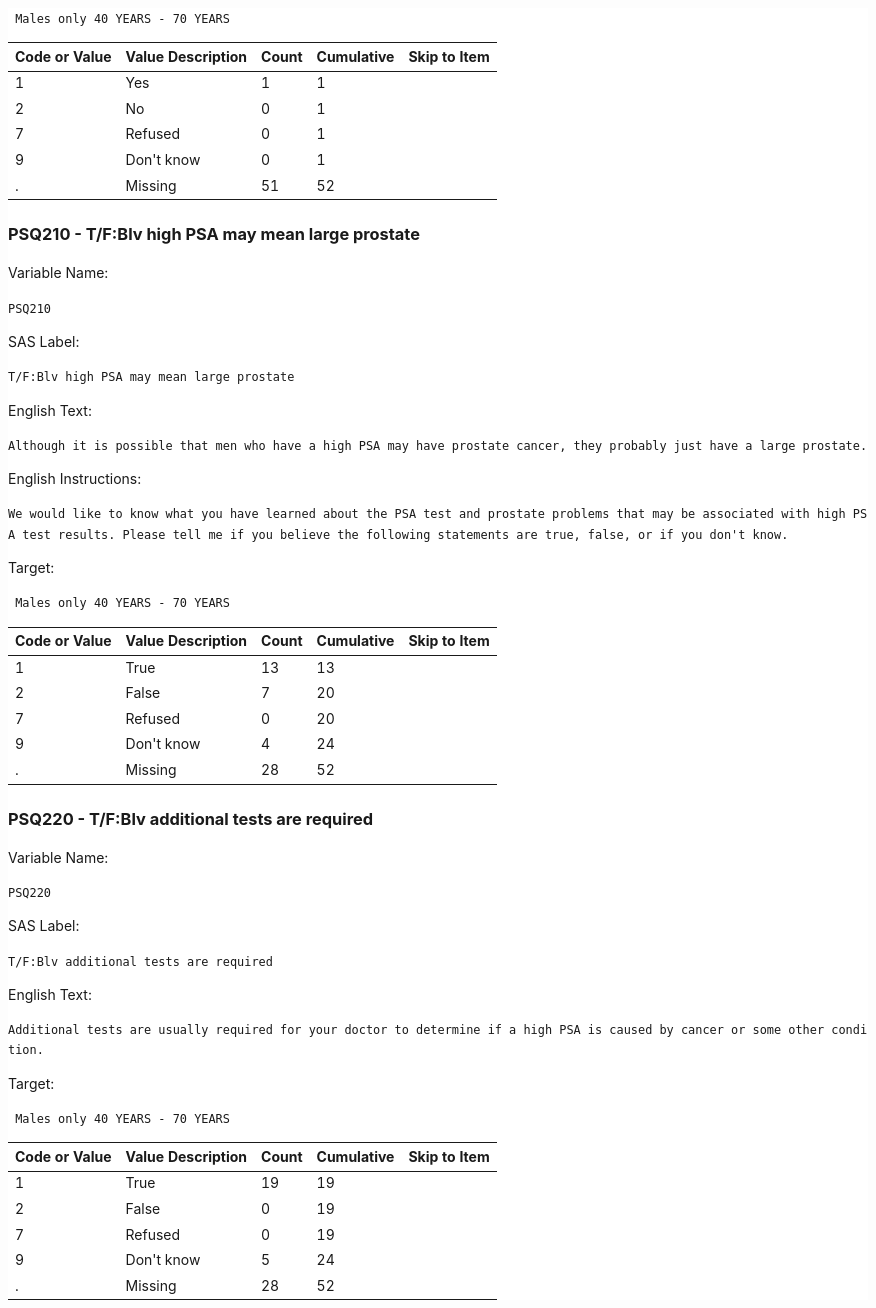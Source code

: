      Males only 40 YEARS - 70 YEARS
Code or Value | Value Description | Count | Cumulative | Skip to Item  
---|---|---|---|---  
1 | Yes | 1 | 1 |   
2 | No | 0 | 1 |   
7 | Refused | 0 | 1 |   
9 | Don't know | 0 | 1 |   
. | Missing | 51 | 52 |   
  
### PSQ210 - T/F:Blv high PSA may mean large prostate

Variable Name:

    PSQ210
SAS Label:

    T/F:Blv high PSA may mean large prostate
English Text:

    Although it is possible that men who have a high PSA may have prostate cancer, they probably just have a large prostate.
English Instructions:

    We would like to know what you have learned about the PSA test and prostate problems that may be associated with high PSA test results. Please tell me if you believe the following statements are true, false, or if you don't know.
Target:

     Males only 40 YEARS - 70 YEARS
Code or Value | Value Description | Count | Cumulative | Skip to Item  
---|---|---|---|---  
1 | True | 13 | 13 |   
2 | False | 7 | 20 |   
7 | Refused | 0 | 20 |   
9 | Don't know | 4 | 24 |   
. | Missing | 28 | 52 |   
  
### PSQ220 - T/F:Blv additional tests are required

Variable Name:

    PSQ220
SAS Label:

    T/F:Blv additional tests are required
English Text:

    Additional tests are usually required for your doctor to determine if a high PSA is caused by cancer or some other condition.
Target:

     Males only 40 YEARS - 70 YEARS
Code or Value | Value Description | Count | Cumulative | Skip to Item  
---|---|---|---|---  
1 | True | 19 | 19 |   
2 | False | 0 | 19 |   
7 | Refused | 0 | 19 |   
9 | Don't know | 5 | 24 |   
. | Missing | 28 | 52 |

...

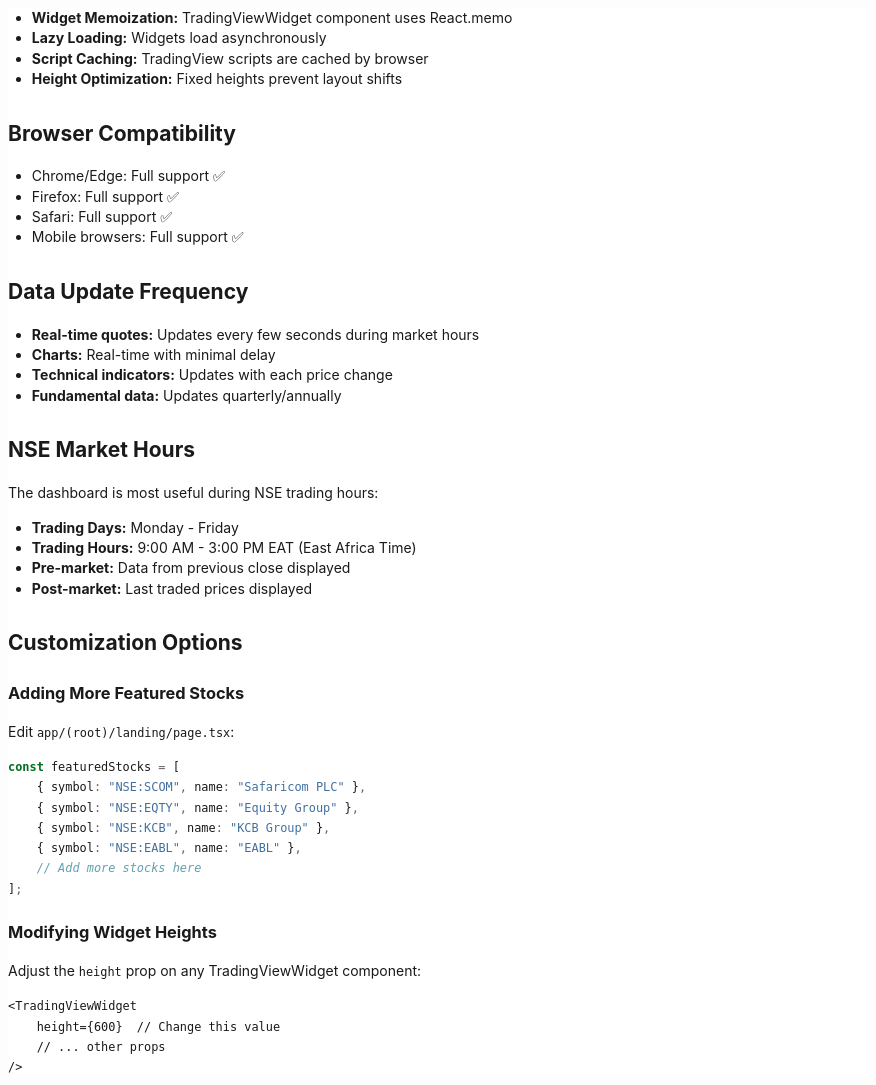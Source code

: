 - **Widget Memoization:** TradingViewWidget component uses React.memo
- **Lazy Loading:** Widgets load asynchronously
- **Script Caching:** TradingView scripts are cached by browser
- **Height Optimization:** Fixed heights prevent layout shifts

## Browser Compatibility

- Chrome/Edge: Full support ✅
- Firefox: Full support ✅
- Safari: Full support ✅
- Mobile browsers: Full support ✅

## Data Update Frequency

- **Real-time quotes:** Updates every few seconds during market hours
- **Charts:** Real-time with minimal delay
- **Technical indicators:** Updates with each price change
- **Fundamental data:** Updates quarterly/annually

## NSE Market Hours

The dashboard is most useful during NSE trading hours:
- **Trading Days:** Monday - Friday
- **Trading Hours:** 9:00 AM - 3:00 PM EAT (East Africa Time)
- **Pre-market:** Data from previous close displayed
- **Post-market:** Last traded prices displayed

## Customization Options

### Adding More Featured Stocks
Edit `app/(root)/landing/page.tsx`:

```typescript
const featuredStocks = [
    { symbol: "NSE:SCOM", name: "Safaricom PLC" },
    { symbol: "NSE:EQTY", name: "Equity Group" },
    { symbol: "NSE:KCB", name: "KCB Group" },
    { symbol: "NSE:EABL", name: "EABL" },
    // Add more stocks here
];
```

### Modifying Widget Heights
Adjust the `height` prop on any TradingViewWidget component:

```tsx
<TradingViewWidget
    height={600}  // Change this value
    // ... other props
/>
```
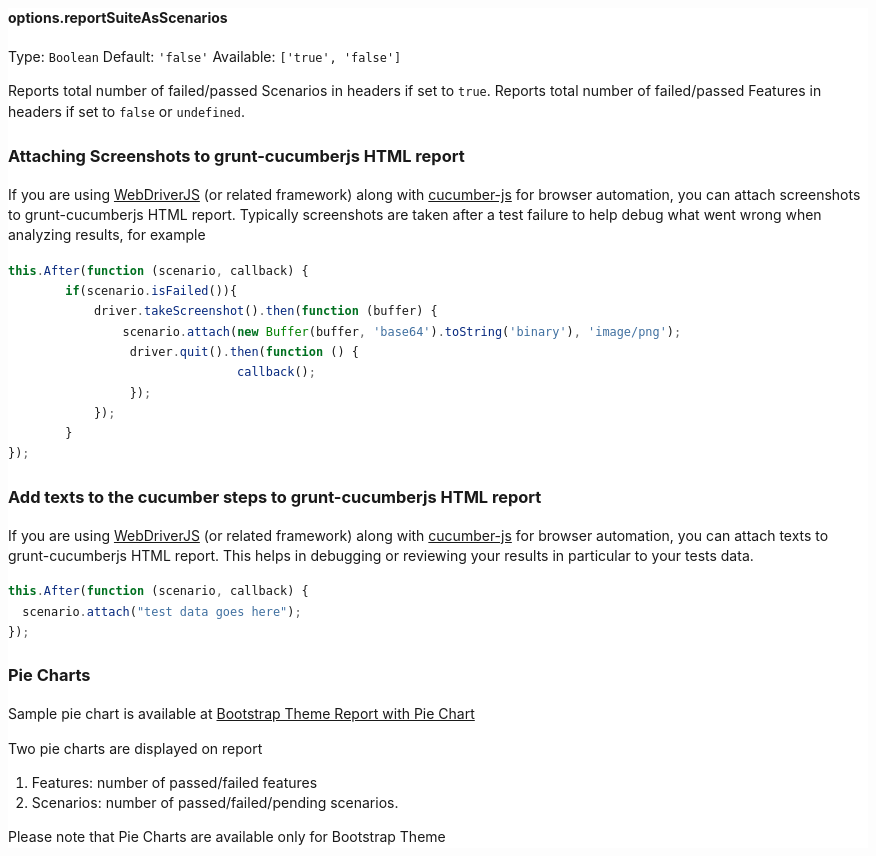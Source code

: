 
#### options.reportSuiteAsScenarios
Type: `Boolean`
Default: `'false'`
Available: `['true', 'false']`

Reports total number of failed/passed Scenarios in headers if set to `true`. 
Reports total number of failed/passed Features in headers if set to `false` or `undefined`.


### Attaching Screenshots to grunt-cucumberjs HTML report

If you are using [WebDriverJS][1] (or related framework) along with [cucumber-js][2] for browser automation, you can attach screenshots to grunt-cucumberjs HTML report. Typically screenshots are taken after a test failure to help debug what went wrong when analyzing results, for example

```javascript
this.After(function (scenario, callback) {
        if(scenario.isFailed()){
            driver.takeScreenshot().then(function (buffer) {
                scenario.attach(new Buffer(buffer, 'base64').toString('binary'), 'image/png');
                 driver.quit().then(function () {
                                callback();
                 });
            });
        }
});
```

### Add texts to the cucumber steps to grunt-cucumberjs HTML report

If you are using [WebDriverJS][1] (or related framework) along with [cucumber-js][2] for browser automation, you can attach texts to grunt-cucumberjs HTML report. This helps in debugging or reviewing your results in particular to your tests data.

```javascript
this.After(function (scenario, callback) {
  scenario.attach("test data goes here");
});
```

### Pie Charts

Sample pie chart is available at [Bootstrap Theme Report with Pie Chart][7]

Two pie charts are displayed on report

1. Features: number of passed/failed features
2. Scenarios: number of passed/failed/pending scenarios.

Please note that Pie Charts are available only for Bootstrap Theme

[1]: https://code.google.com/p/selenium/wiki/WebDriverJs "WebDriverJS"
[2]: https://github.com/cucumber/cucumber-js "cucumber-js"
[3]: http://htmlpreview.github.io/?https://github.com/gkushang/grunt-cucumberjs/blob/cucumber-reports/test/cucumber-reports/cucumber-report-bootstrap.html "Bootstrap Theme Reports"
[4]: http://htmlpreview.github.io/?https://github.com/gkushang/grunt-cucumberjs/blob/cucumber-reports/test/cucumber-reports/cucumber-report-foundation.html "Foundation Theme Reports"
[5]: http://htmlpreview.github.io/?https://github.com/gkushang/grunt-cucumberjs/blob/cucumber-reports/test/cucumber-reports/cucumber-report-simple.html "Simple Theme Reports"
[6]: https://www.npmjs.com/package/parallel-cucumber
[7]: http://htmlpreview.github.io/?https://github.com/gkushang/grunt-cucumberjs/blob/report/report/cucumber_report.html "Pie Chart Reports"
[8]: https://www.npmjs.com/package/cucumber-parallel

▶ [Required action]: Look through the listing above. Pick out each line with "package" and copy it.

▶ [Result for this exercise]:
[6]: https://www.npmjs.com/package/parallel-cucumber
[8]: https://www.npmjs.com/package/cucumber-parallel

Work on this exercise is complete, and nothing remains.